● **WHAT IS REQUIRED**
Can you set down, exactly as they appear below, the lines from the opening of the material through the one bearing "## [1.8] 2024-02-27", minus the pictures?

● **EXERCISE DATA**

□ □ □

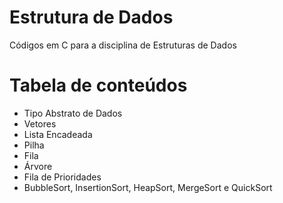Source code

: # Estrutura de Dados
Códigos em C para a disciplina de Estruturas de Dados

Tabela de conteúdos
=================
<!--ts-->
   * Tipo Abstrato de Dados
   * Vetores
   * Lista Encadeada
   * Pilha
   * Fila
   * Árvore
   * Fila de Prioridades
   * BubbleSort, InsertionSort, HeapSort, MergeSort e QuickSort
<!--te-->
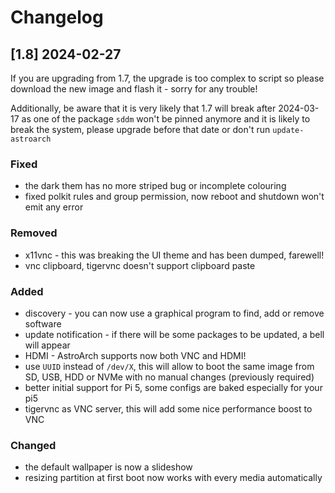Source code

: # Changelog

## [1.8] 2024-02-27

If you are upgrading from 1.7, the upgrade is too complex to script so please download the new image and flash it - sorry for any trouble!

Additionally, be aware that it is very likely that 1.7 will break after 2024-03-17 as one of the package `sddm` won't be pinned anymore and it is likely to break the system, please upgrade before that date or don't run `update-astroarch`

### Fixed
- the dark them has no more striped bug or incomplete colouring
- fixed polkit rules and group permission, now reboot and shutdown won't emit any error

### Removed
- x11vnc - this was breaking the UI theme and has been dumped, farewell!
- vnc clipboard, tigervnc doesn't support clipboard paste
  
### Added
- discovery - you can now use a graphical program to find, add or remove software
- update notification - if there will be some packages to be updated, a bell will appear
- HDMI - AstroArch supports now both VNC and HDMI!
- use `UUID` instead of `/dev/X`, this will allow to boot the same image from SD, USB, HDD or NVMe with no manual changes (previously required)
- better initial support for Pi 5, some configs are baked especially for your pi5
- tigervnc as VNC server, this will add some nice performance boost to VNC

### Changed
- the default wallpaper is now a slideshow
- resizing partition at first boot now works with every media automatically
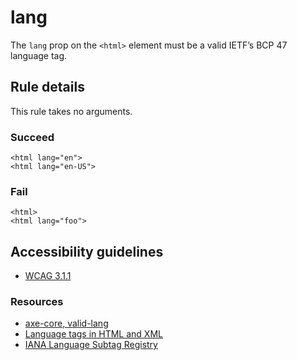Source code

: lang
====

The `lang` prop on the `<html>` element must be a valid IETF’s BCP 47 language tag.

Rule details
------------

This rule takes no arguments.

### Succeed

    <html lang="en">
    <html lang="en-US">

### Fail

    <html>
    <html lang="foo">

Accessibility guidelines
------------------------

-   [WCAG 3.1.1](https://www.w3.org/WAI/WCAG21/Understanding/language-of-page)

### Resources

-   [axe-core, valid-lang](https://dequeuniversity.com/rules/axe/3.2/valid-lang)
-   [Language tags in HTML and XML](https://www.w3.org/International/articles/language-tags/)
-   [IANA Language Subtag Registry](https://www.iana.org/assignments/language-subtag-registry/language-subtag-registry)
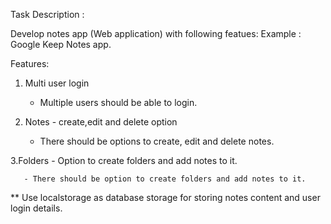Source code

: Task Description :

Develop notes app (Web application) with following featues:
Example : Google Keep Notes app.

Features:

1. Multi user login 

     -   Multiple users should be able to login.

2. Notes - create,edit and delete option

      -  There should be options to create, edit and delete notes.

3.Folders - Option to create folders and add notes to it.

       - There should be option to create folders and add notes to it.

** Use localstorage as database storage for storing notes content and user login details.

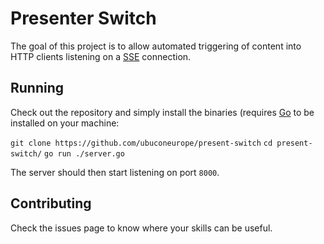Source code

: # Presenter Switch

The goal of this project is to allow automated triggering of content into HTTP clients listening on a [SSE](https://en.wikipedia.org/wiki/Server-sent_events) connection.

## Running

Check out the repository and simply install the binaries (requires [Go](https://golang.org/) to be installed on your machine:

`git clone https://github.com/ubuconeurope/present-switch`
`cd present-switch/`
`go run ./server.go`

The server should then start listening on port `8000`.

## Contributing

Check the issues page to know where your skills can be useful.
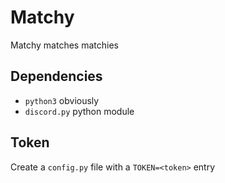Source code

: # Matchy
Matchy matches matchies

## Dependencies
* `python3` obviously
* `discord.py` python module

## Token
Create a `config.py` file with a `TOKEN=<token>` entry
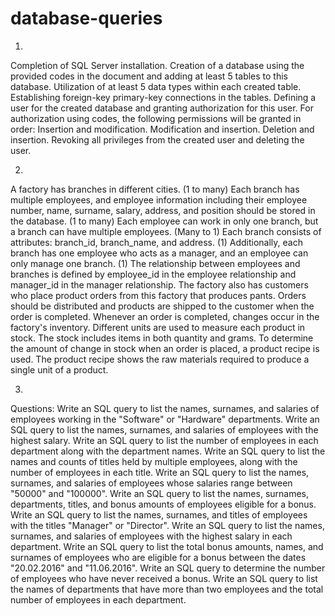 # database-queries
1)
Completion of SQL Server installation.
Creation of a database using the provided codes in the document and adding at least 5 tables to this database.
Utilization of at least 5 data types within each created table.
Establishing foreign-key primary-key connections in the tables.
Defining a user for the created database and granting authorization for this user. For authorization using codes, the following permissions will be granted in order:
Insertion and modification.
Modification and insertion.
Deletion and insertion.
Revoking all privileges from the created user and deleting the user.

2)
 A factory has branches in different cities. (1 to many)
Each branch has multiple employees, and employee information including their employee number, name, surname, salary, address, and position should be stored in the database. (1 to many)
Each employee can work in only one branch, but a branch can have multiple employees. (Many to 1)
Each branch consists of attributes: branch_id, branch_name, and address. (1)
Additionally, each branch has one employee who acts as a manager, and an employee can only manage one branch. (1)
The relationship between employees and branches is defined by employee_id in the employee relationship and manager_id in the manager relationship.
The factory also has customers who place product orders from this factory that produces pants. Orders should be distributed and products are shipped to the customer when the order is completed.
 Whenever an order is completed, changes occur in the factory's inventory. Different units are used to measure each product in stock. The stock includes items in both quantity and grams.
To determine the amount of change in stock when an order is placed, a product recipe is used.
The product recipe shows the raw materials required to produce a single unit of a product.

3)
Questions:
Write an SQL query to list the names, surnames, and salaries of employees working in the "Software" or "Hardware" departments.
Write an SQL query to list the names, surnames, and salaries of employees with the highest salary.
Write an SQL query to list the number of employees in each department along with the department names.
Write an SQL query to list the names and counts of titles held by multiple employees, along with the number of employees in each title.
Write an SQL query to list the names, surnames, and salaries of employees whose salaries range between "50000" and "100000".
Write an SQL query to list the names, surnames, departments, titles, and bonus amounts of employees eligible for a bonus.
Write an SQL query to list the names, surnames, and titles of employees with the titles "Manager" or "Director".
Write an SQL query to list the names, surnames, and salaries of employees with the highest salary in each department.
Write an SQL query to list the total bonus amounts, names, and surnames of employees who are eligible for a bonus between the dates "20.02.2016" and "11.06.2016". 
Write an SQL query to determine the number of employees who have never received a bonus. 
Write an SQL query to list the names of departments that have more than two employees and the total number of employees in each department.

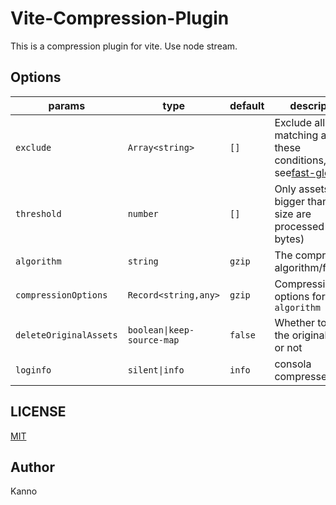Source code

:# Vite-Compression-Plugin

This is a compression plugin for vite. Use node stream.

## Options

| params                 | type                       | default | description                                                                                                                                               |
| ---------------------- | -------------------------- | ------- | --------------------------------------------------------------------------------------------------------------------------------------------------------- |
| `exclude`              | `Array<string>`            | `[]`    | Exclude all assets matching any of these conditions,Details see[fast-glob](https://www.npmjs.com/package/fast-glob#how-to-exclude-directory-from-reading) |
| `threshold`            | `number`                   | `[]`    | Only assets bigger than this size are processed (in bytes)                                                                                                |
| `algorithm`            | `string`                   | `gzip`  | The compression algorithm/function                                                                                                                        |
| `compressionOptions`   | `Record<string,any>`       | `gzip`  | Compression options for `algorithm`                                                                                                                       |
| `deleteOriginalAssets` | `boolean\|keep-source-map` | `false` | Whether to delete the original assets or not                                                                                                              |
| `loginfo`              | `silent\|info`             | `info`  | consola compressed info                                                                                                                                   |

## LICENSE

[MIT](./LICENSE)

## Author

Kanno
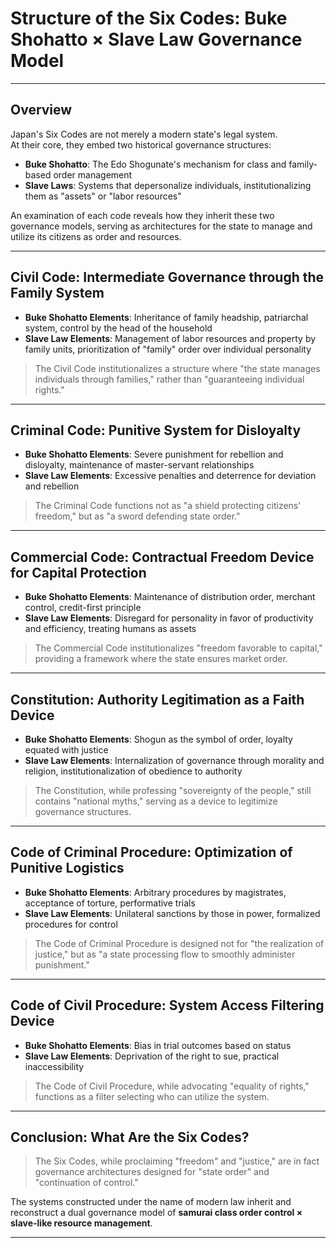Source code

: # Structure of the Six Codes: Buke Shohatto × Slave Law Governance Model

---

## Overview

Japan's Six Codes are not merely a modern state's legal system.  
At their core, they embed two historical governance structures:

- **Buke Shohatto**: The Edo Shogunate's mechanism for class and family-based order management  
- **Slave Laws**: Systems that depersonalize individuals, institutionalizing them as "assets" or "labor resources"

An examination of each code reveals how they inherit these two governance models, serving as architectures for the state to manage and utilize its citizens as order and resources.

---

## Civil Code: Intermediate Governance through the Family System

- **Buke Shohatto Elements**: Inheritance of family headship, patriarchal system, control by the head of the household
- **Slave Law Elements**: Management of labor resources and property by family units, prioritization of "family" order over individual personality

> The Civil Code institutionalizes a structure where "the state manages individuals through families," rather than "guaranteeing individual rights."

---

## Criminal Code: Punitive System for Disloyalty

- **Buke Shohatto Elements**: Severe punishment for rebellion and disloyalty, maintenance of master-servant relationships
- **Slave Law Elements**: Excessive penalties and deterrence for deviation and rebellion

> The Criminal Code functions not as "a shield protecting citizens' freedom," but as "a sword defending state order."

---

## Commercial Code: Contractual Freedom Device for Capital Protection

- **Buke Shohatto Elements**: Maintenance of distribution order, merchant control, credit-first principle
- **Slave Law Elements**: Disregard for personality in favor of productivity and efficiency, treating humans as assets

> The Commercial Code institutionalizes "freedom favorable to capital," providing a framework where the state ensures market order.

---

## Constitution: Authority Legitimation as a Faith Device

- **Buke Shohatto Elements**: Shogun as the symbol of order, loyalty equated with justice
- **Slave Law Elements**: Internalization of governance through morality and religion, institutionalization of obedience to authority

> The Constitution, while professing "sovereignty of the people," still contains "national myths," serving as a device to legitimize governance structures.

---

## Code of Criminal Procedure: Optimization of Punitive Logistics

- **Buke Shohatto Elements**: Arbitrary procedures by magistrates, acceptance of torture, performative trials
- **Slave Law Elements**: Unilateral sanctions by those in power, formalized procedures for control

> The Code of Criminal Procedure is designed not for "the realization of justice," but as "a state processing flow to smoothly administer punishment."

---

## Code of Civil Procedure: System Access Filtering Device

- **Buke Shohatto Elements**: Bias in trial outcomes based on status
- **Slave Law Elements**: Deprivation of the right to sue, practical inaccessibility

> The Code of Civil Procedure, while advocating "equality of rights," functions as a filter selecting who can utilize the system.

---

## Conclusion: What Are the Six Codes?

> The Six Codes, while proclaiming "freedom" and "justice," are in fact governance architectures designed for "state order" and "continuation of control."

The systems constructed under the name of modern law inherit and reconstruct a dual governance model of **samurai class order control × slave-like resource management**.

---
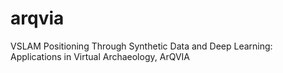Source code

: # arqvia
VSLAM Positioning Through Synthetic Data and Deep Learning: Applications in Virtual Archaeology, ArQVIA
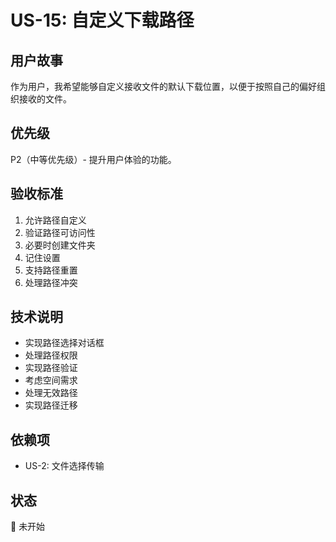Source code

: # US-15: 自定义下载路径

## 用户故事
作为用户，我希望能够自定义接收文件的默认下载位置，以便于按照自己的偏好组织接收的文件。

## 优先级
P2（中等优先级）- 提升用户体验的功能。

## 验收标准
1. 允许路径自定义
2. 验证路径可访问性
3. 必要时创建文件夹
4. 记住设置
5. 支持路径重置
6. 处理路径冲突

## 技术说明
- 实现路径选择对话框
- 处理路径权限
- 实现路径验证
- 考虑空间需求
- 处理无效路径
- 实现路径迁移

## 依赖项
- US-2: 文件选择传输

## 状态
🔄 未开始
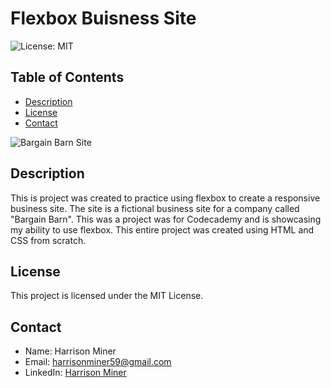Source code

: # Flexbox Buisness Site
![License: MIT](https://img.shields.io/badge/License-MIT-yellow.svg)

## Table of Contents
- [Description](#description)
- [License](#license)
- [Contact](#contact)

<img src="" alt="Bargain Barn Site" height="" width="">

## Description

This is project was created to practice using flexbox to create a responsive business site. The site is a fictional business site for a company called "Bargain Barn". This was a project was for Codecademy and is showcasing my ability to use flexbox. This entire project was created using HTML and CSS from scratch.

## License

This project is licensed under the MIT License.

## Contact

- Name: Harrison Miner
- Email: harrisonminer59@gmail.com
- LinkedIn: [Harrison Miner](https://www.linkedin.com/in/harrison-d-miner/)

□ □ □

● **THE COMPLETED TASK**
Source code

: # Estrutura de Dados
Códigos em C para a disciplina de Estruturas de Dados

Tabela de conteúdos
=================
<!--ts-->
   * Tipo Abstrato de Dados
   * Vetores
   * Lista Encadeada
   * Pilha
   * Fila
   * Árvore
   * Fila de Prioridades
   * BubbleSort, InsertionSort, HeapSort, MergeSort e QuickSort
<!--te-->
Source code

: # Changelog

## [1.8] 2024-02-27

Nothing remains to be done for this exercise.